§ Source data
··········
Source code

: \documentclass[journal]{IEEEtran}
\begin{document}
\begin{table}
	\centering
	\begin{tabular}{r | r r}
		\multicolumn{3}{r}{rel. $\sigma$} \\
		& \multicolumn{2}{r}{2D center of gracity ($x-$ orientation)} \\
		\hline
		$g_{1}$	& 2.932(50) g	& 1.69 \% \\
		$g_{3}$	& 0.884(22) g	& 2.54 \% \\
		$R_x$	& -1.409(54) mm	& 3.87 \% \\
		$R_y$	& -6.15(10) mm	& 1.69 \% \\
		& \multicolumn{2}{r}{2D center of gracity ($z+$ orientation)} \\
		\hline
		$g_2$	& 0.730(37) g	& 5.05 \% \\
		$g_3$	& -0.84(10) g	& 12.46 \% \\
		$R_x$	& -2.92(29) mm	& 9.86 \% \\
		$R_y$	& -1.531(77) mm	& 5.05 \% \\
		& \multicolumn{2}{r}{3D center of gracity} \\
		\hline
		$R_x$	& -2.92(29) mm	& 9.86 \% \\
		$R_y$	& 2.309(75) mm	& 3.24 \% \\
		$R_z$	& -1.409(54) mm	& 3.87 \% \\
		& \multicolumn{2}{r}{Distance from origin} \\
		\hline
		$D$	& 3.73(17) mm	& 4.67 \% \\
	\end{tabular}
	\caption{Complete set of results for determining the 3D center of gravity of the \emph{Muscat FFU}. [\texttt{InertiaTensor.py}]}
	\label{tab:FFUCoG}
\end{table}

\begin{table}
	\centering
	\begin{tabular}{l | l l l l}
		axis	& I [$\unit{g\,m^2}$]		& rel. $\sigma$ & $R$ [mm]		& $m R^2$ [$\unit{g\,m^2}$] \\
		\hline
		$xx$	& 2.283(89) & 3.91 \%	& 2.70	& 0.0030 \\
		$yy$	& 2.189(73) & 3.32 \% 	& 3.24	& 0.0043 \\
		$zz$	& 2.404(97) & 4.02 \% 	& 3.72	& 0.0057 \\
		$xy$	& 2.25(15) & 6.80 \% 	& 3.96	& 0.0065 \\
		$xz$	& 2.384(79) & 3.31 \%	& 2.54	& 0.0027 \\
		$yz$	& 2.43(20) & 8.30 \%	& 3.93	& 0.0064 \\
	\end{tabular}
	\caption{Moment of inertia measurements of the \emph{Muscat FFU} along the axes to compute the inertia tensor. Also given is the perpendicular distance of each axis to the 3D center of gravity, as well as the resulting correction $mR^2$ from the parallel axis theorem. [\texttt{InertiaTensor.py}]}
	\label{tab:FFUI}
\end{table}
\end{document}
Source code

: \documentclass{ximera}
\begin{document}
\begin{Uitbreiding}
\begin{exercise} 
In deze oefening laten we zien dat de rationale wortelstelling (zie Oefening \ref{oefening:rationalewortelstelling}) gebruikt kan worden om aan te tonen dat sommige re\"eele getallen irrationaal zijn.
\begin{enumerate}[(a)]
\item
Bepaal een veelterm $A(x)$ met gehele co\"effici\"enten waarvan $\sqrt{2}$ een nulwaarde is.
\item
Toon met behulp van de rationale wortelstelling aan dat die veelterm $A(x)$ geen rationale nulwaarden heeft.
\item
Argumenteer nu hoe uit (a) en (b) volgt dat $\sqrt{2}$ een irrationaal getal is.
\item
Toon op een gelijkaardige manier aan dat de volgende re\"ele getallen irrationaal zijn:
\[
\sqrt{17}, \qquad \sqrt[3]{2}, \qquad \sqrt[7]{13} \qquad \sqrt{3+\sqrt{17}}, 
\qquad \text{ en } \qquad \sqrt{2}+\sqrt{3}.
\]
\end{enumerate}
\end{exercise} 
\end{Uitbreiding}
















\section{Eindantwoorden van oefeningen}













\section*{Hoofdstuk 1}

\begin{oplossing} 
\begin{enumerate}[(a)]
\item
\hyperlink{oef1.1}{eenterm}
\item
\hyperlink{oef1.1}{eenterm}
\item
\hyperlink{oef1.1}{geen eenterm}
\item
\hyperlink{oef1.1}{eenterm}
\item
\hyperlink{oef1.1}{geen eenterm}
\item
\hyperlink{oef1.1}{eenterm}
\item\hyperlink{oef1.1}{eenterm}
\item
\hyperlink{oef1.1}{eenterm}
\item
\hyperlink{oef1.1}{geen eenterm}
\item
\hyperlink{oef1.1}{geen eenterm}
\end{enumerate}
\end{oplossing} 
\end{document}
··········
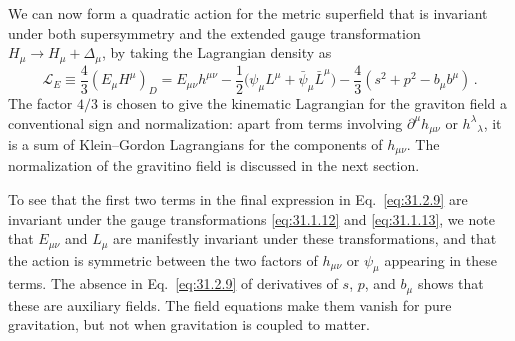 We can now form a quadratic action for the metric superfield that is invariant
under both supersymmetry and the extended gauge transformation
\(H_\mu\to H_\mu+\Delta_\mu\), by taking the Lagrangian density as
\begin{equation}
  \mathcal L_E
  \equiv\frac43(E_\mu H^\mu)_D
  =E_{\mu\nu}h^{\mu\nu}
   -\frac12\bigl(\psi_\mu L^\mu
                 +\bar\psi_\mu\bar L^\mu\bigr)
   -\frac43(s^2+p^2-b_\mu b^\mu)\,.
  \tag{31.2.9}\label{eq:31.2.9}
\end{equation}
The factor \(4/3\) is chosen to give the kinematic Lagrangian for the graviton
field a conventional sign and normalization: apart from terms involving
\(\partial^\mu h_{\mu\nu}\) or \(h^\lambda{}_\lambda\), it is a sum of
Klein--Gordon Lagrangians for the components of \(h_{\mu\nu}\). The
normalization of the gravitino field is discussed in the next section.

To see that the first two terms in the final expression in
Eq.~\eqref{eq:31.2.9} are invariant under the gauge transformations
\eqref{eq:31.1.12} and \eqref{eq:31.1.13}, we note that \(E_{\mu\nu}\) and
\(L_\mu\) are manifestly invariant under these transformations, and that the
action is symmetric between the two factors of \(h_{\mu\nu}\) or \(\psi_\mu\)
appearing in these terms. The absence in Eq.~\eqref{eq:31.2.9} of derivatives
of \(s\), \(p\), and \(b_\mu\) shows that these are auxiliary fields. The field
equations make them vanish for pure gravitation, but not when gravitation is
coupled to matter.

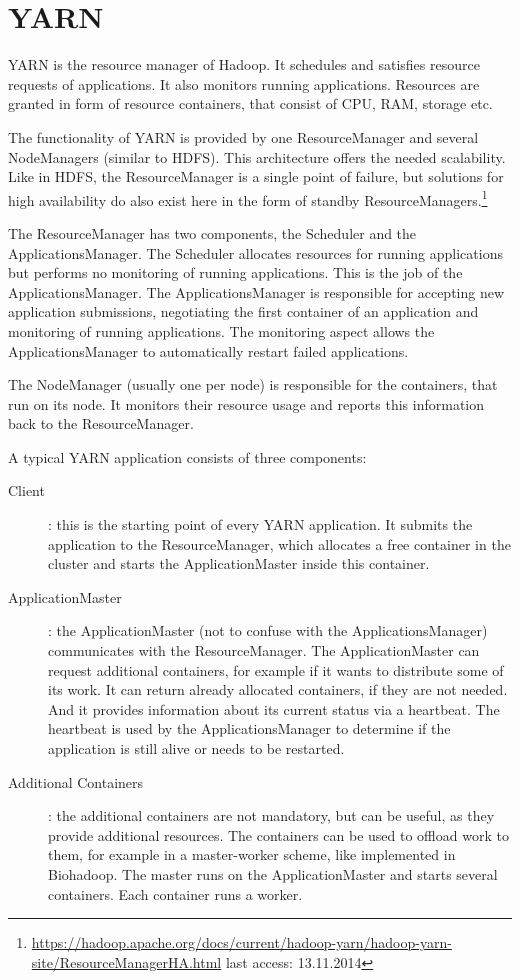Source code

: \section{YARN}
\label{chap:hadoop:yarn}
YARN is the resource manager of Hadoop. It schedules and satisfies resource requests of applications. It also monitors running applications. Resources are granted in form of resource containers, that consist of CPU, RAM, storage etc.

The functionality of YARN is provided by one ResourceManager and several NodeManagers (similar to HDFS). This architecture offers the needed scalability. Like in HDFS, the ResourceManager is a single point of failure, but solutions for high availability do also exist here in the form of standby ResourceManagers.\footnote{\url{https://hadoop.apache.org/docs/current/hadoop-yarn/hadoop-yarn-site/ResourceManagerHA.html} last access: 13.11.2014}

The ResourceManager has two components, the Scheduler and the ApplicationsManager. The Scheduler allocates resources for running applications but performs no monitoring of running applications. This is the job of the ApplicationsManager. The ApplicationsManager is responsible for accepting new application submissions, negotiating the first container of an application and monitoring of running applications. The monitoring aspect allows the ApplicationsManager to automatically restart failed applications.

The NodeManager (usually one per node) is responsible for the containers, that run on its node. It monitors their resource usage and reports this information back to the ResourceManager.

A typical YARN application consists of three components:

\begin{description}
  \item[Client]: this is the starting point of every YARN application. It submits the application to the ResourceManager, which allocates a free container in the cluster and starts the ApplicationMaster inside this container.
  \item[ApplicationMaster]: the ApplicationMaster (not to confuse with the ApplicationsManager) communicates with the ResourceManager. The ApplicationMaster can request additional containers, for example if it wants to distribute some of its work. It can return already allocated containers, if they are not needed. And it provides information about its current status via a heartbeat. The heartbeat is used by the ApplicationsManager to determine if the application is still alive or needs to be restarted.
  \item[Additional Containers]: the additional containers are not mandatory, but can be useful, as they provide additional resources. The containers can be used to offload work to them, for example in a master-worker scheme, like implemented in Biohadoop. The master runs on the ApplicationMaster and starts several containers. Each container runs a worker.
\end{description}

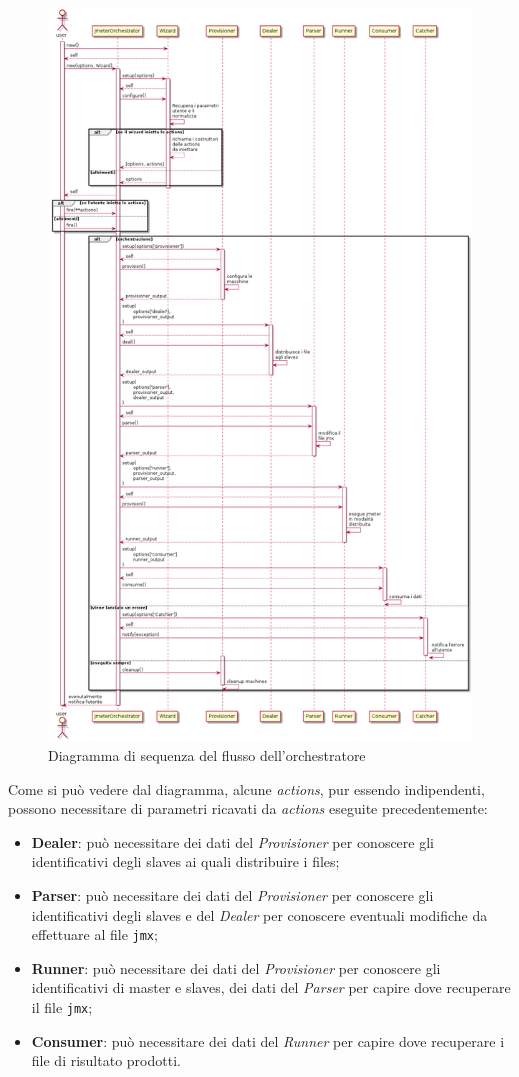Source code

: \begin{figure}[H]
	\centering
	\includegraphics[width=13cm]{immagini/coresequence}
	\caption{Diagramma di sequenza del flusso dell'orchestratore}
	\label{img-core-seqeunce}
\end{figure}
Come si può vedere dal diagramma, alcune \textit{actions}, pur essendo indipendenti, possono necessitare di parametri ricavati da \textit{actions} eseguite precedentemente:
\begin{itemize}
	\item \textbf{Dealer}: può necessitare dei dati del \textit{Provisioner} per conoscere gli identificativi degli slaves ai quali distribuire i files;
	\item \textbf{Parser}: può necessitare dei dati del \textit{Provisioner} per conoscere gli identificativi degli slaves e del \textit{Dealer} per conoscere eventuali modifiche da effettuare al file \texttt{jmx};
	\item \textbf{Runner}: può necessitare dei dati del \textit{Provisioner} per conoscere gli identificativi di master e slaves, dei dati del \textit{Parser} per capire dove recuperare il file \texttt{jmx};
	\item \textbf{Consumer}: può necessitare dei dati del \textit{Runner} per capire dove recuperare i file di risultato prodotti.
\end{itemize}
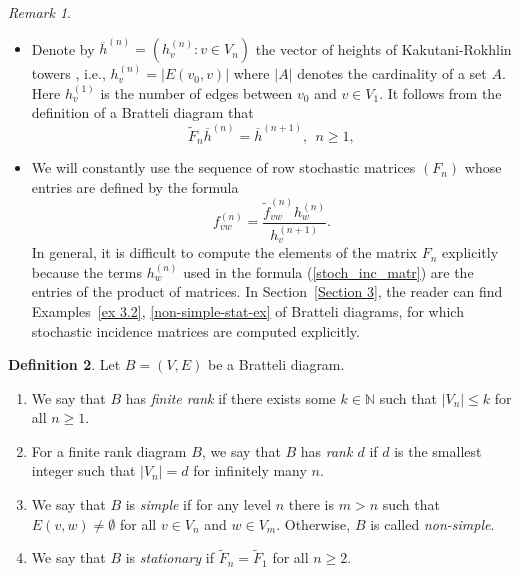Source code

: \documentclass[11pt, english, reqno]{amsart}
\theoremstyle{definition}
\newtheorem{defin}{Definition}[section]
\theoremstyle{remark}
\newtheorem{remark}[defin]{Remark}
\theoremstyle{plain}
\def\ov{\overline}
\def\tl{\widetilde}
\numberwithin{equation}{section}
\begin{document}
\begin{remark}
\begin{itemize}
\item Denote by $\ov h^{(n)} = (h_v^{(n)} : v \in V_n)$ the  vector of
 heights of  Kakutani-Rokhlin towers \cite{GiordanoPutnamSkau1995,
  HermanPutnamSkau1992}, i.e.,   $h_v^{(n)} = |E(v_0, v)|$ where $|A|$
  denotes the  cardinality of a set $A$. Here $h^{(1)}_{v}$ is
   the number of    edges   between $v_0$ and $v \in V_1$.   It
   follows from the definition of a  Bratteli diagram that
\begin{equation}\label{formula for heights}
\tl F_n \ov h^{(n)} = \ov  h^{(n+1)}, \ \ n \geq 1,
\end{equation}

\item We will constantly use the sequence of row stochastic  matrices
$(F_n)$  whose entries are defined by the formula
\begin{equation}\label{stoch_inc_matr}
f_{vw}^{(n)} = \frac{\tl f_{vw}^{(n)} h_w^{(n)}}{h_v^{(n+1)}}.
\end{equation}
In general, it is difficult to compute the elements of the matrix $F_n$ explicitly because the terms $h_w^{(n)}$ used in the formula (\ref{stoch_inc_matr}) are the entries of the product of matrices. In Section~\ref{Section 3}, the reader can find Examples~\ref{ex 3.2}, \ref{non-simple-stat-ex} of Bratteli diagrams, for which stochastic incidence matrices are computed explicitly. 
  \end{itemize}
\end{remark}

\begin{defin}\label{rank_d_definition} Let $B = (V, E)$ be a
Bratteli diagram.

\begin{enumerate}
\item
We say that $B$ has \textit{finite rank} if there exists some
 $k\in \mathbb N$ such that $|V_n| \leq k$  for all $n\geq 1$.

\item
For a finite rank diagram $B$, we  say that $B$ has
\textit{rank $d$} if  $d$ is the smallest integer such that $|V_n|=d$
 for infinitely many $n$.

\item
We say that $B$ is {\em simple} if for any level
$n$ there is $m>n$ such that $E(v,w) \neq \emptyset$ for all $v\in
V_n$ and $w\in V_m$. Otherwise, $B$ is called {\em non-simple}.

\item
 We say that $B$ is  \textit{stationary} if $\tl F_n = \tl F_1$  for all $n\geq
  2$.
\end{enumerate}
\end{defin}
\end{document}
··········
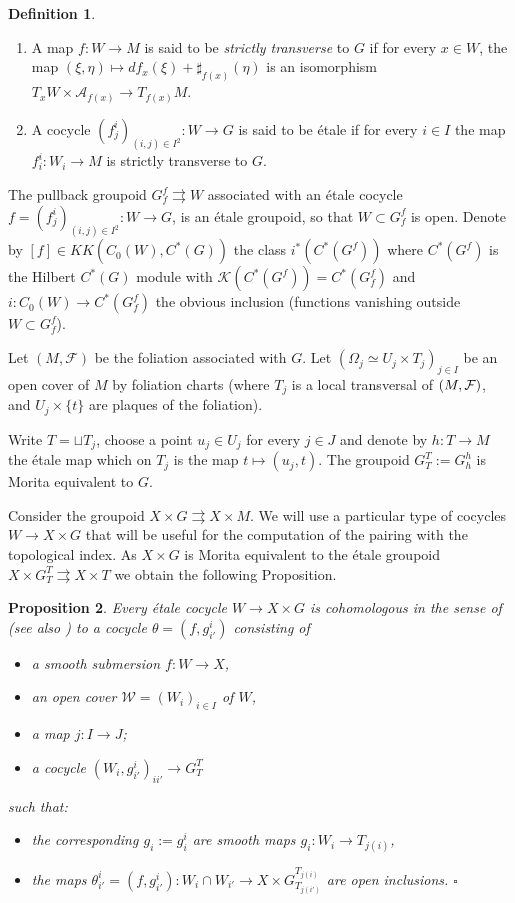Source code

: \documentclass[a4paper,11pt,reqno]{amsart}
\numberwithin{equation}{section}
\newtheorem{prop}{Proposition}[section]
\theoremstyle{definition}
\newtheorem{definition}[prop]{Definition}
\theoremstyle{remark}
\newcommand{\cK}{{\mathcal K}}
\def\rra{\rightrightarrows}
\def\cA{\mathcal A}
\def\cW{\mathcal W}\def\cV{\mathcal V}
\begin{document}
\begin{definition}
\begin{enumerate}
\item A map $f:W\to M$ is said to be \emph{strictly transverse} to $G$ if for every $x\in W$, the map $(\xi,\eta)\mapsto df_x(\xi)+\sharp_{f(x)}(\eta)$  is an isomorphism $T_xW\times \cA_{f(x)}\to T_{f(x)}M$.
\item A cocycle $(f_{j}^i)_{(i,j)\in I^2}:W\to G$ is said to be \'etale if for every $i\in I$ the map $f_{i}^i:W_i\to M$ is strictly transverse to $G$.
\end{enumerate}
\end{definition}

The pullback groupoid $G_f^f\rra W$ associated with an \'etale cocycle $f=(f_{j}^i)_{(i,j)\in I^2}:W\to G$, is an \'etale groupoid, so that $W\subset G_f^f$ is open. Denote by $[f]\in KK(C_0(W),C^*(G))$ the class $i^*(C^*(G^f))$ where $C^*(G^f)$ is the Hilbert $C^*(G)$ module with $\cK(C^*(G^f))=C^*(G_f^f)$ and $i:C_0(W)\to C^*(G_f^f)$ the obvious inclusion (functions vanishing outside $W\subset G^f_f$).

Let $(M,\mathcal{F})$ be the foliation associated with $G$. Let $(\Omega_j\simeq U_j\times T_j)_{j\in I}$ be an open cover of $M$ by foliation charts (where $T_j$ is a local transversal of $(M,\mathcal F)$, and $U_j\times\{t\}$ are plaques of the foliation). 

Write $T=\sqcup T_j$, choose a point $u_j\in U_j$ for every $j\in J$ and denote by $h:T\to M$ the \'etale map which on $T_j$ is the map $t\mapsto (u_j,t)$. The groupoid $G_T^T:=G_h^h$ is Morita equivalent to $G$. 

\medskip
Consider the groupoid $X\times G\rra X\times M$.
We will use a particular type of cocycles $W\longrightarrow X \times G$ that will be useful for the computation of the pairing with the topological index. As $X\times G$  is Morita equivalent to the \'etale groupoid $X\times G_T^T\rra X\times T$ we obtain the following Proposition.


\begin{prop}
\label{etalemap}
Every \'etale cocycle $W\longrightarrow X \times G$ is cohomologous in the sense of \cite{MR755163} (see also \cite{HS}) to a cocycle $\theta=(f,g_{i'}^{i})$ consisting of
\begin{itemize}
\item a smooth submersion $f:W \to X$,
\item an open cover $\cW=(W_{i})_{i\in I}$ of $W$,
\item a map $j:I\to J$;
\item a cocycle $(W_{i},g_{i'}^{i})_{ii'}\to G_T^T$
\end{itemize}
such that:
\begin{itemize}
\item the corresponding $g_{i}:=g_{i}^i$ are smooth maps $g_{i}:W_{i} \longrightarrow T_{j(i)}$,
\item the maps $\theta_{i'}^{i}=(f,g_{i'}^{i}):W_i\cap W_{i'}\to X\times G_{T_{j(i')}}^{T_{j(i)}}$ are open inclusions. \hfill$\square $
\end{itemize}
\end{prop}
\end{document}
··········
§ Work request
Scan the material above. Extract every line in which the word "such" occurs.

§ Written solution
 $k\in \mathbb N$ such that $|V_n| \leq k$  for all $n\geq 1$.
\textit{rank $d$} if  $d$ is the smallest integer such that $|V_n|=d$
$n$ there is $m>n$ such that $E(v,w) \neq \emptyset$ for all $v\in
such that:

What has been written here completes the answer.